If, however, the prosecutor charges the lawyer along with the client, and the lawyer does decide to “flip,” the lawyer will generally be in a position to take advantage of one or more of the exceptions I listed above. If the court decides that one or more of those exceptions applies, the client does not have much other recourse, other than to challenge those rulings on appeal if the client is convicted.

Q. How can clients truly rely on client-attorney privilege when there are cases like the one happening in Georgia right now?

A. Clients can rely on the privilege so long as the requirements of the privilege are met, and no exception applies. The exceptions are designed to ensure that the privilege serves its purposes. If a client uses a lawyer’s advice to commit a crime, for example, the client is not truly seeking legal advice for the purpose of complying with the law.

Q. Are there past examples of high-profile cases where an attorney “flipped” on a client similar to what is playing out in Georgia?

A. I am not aware of high-profile cases of alleged wrongdoing in which a lawyer who had advised the client “flipped” on that client. In the Watergate matter, lawyers were criminally charged, but President Nixon was pardoned. In the Enron case, some of Enron’s officers were criminally charged, but not the company’s lawyers. In the savings and loan scandal, law firms were sued civilly, but lawyers were not criminally prosecuted. 

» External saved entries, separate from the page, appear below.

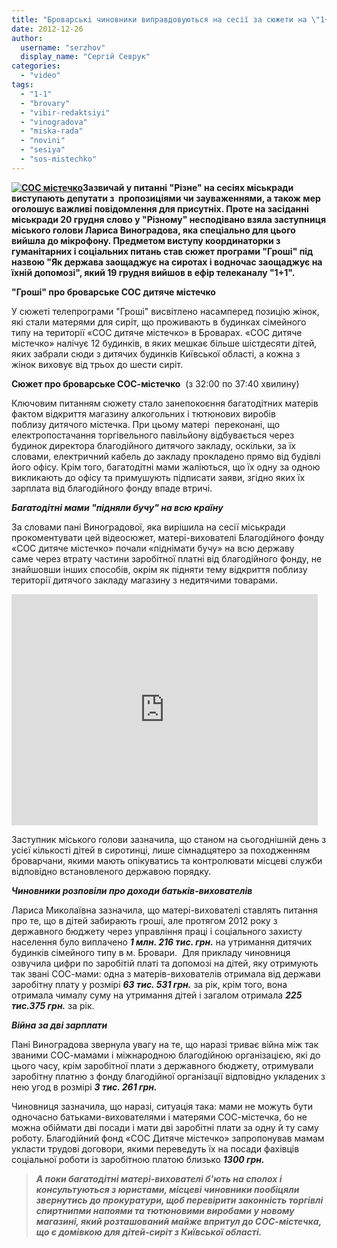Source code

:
 ```yaml
---
title: "Броварські чиновники виправдовуються на сесії за сюжети на \"1+1\""
date: 2012-12-26
author: 
  username: "serzhov"
  display_name: "Сергій Севрук"
categories: 
  - "video"
tags: 
  - "1-1"
  - "brovary"
  - "vibir-redaktsiyi"
  - "vinogradova"
  - "miska-rada"
  - "novini"
  - "sesiya"
  - "sos-mistechko"
---
```


**[![](https://mpz.brovary.org/wp-content/uploads/2012/12/SOS-mistechko.jpg "СОС  містечко")](https://mpz.brovary.org/wp-content/uploads/2012/12/SOS-mistechko.jpg)Зазвичай у питанні "Різне" на сесіях міськради виступають депутати з  пропозиціями чи зауваженнями, а також мер оголошує важливі повідомлення для присутніх. Проте на засіданні міськради 20 грудня слово у "Різному" несподівано взяла заступниця міського голови Лариса Виноградова, яка спеціально для цього вийшла до мікрофону. Предметом виступу координаторки з гуманітарних і соціальних питань став сюжет програми "Гроші" під назвою "Як держава заощаджує на сиротах і водночас заощаджує на їхній допомозі", який 19 грудня вийшов в ефір телеканалу "1+1".**

**"Гроші" про броварське СОС дитяче містечко**

У сюжеті телепрограми "Гроші" висвітлено насамперед позицію жінок, які стали матерями для сиріт, що проживають в будинках сімейного типу на території «СОС дитяче містечко» в Броварах. «СОС дитяче містечко» налічує 12 будинків, в яких мешкає більше шістдесяти дітей, яких забрали сюди з дитячих будинків Київської області, а кожна з жінок виховує від трьох до шести сиріт.

**Сюжет про броварське СОС-містечко**  (з 32:00 по 37:40 хвилину)

Ключовим питанням сюжету стало занепокоєння багатодітних матерів фактом відкриття магазину алкогольних і тютюнових виробів поблизу дитячого містечка. При цьому матері  переконані, що електропостачання торгівельного павільйону відбувається через будинок директора благодійного дитячого закладу, оскільки, за їх словами, електричний кабель до закладу прокладено прямо від будівлі його офісу. Крім того, багатодітні мами жаліються, що їх одну за одною викликають до офісу та примушують підписати заяви, згідно яких їх зарплата від благодійного фонду впаде втричі.

_**Багатодітні мами "підняли бучу" на всю країну**_

За словами пані Виноградової, яка вирішила на сесії міськради прокоментувати цей відеосюжет, матері-вихователі Благодійного фонду «СОС дитяче містечко» почали «піднімати бучу» на всю державу саме через втрату частини заробітної платні від благодійного фонду, не знайшовши інших способів, окрім як підняти тему відкриття поблизу території дитячого закладу магазину з недитячими товарами.

<iframe src="http://www.youtube.com/embed/tcdV7ZMRZ9g" frameborder="0" width="490" height="370" data-link="http://www.youtube.com/watch?v=tcdV7ZMRZ9g"></iframe>

Заступник міського голови зазначила, що станом на сьогоднішній день з усієї кількості дітей в сиротинці, лише сімнадцятеро за походженням броварчани, якими мають опікуватись та контролювати місцеві служби відповідно встановленого державою порядку.

_**Чиновники розповіли про доходи батьків-вихователів**_

Лариса Миколаївна зазначила, що матері-вихователі ставлять питання про те, що в дітей забирають гроші, але протягом 2012 року з державного бюджету через управління праці і соціального захисту населення було виплачено _**1 млн. 216 тис. грн.**_ на утримання дитячих будинків сімейного типу в м. Бровари.  Для прикладу чиновниця озвучила цифри по заробітій платі та допомозі на дітей, яку отримують так звані СОС-мами: одна з матерів-вихователів отримала від держави заробітну плату у розмірі _**63 тис. 531 грн.**_ за рік, крім того, вона отримала чималу суму на утримання дітей і загалом отримала _**225 тис.375 грн.**_ за рік.

_**Війна за дві зарплати**_

Пані Виноградова звернула увагу на те, що наразі триває війна між так званими СОС-мамами і міжнародною благодійною організацією, які до цього часу, крім заробітної плати з державного бюджету, отримували заробітну платню з фонду благодійної організації відповідно укладених з нею угод в розмірі _**3 тис. 261 грн.**_

Чиновниця зазначила, що наразі, ситуація така: мами не можуть бути одночасно батьками-вихователями і матерями СОС-містечка, бо не можна обіймати дві посади і мати дві заробітні плати за одну й ту саму роботу. Благодійний фонд «СОС Дитяче містечко» запропонував мамам укласти трудові договори, якими переведуть їх на посади фахівців соціальної роботи із заробітною платою близько **_1300 грн._** 

> **_А поки багатодітні матері-вихователі б'ють на сполох і консультуються з юристами, місцеві чиновники пообіцяли звернутись до прокуратури, щоб перевірити законність торгівлі спиртнипми напоями та тютюновими виробами у новому магазині, який розташований майже впритул до СОС-містечка, що є домівкою для дітей-сиріт з Київської області._**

The closest case I am aware of involved a criminal prosecution for promoting an illegal tax shelter around 10 years ago. Several lawyers in a law firm were criminally charged and one of them decided to plead guilty and testify against one of the other lawyers.

Q. What is your professional opinion about the Georgia case?

A. The Georgia case is unusual in many respects. The three lawyers who accepted plea deals were all charged with racketeering and serious crimes, including: conspiracy to commit election fraud and several computer-related crimes for Powell; conspiracy to commit impersonating a public officer, making false statements and file false documents for Chesebro; and solicitation of violation of an oath by a public officer for Ellis. They all pled guilty to lesser offenses and received relatively light sentences, with no jail time, though there may be disciplinary consequences, in part in exchange for their cooperation. We do not yet know what the nature of that cooperation will be or how important it might be. Whatever happens, I do not think it will fundamentally change the way we think about the privilege.

Q. How will client-attorney privilege limit the testimony of the three lawyers?

A. It’s hard to know at this stage whether the attorney-client privilege will limit the testimony of the lawyers. The exceptions I described all have some limits, but it’s not clear whether those limits will affect any testimony in this case.

For example, the crime-fraud exception requires that the communication assist in a crime or fraud. Other communications seeking or providing legal advice not in furtherance of a crime or fraud could still be protected, but it’s not clear what those communications might be in this case. Similarly, the self-defense exception requires that the disclosure is reasonably necessary to defend the lawyer against charges of wrongdoing in the course of representing a client.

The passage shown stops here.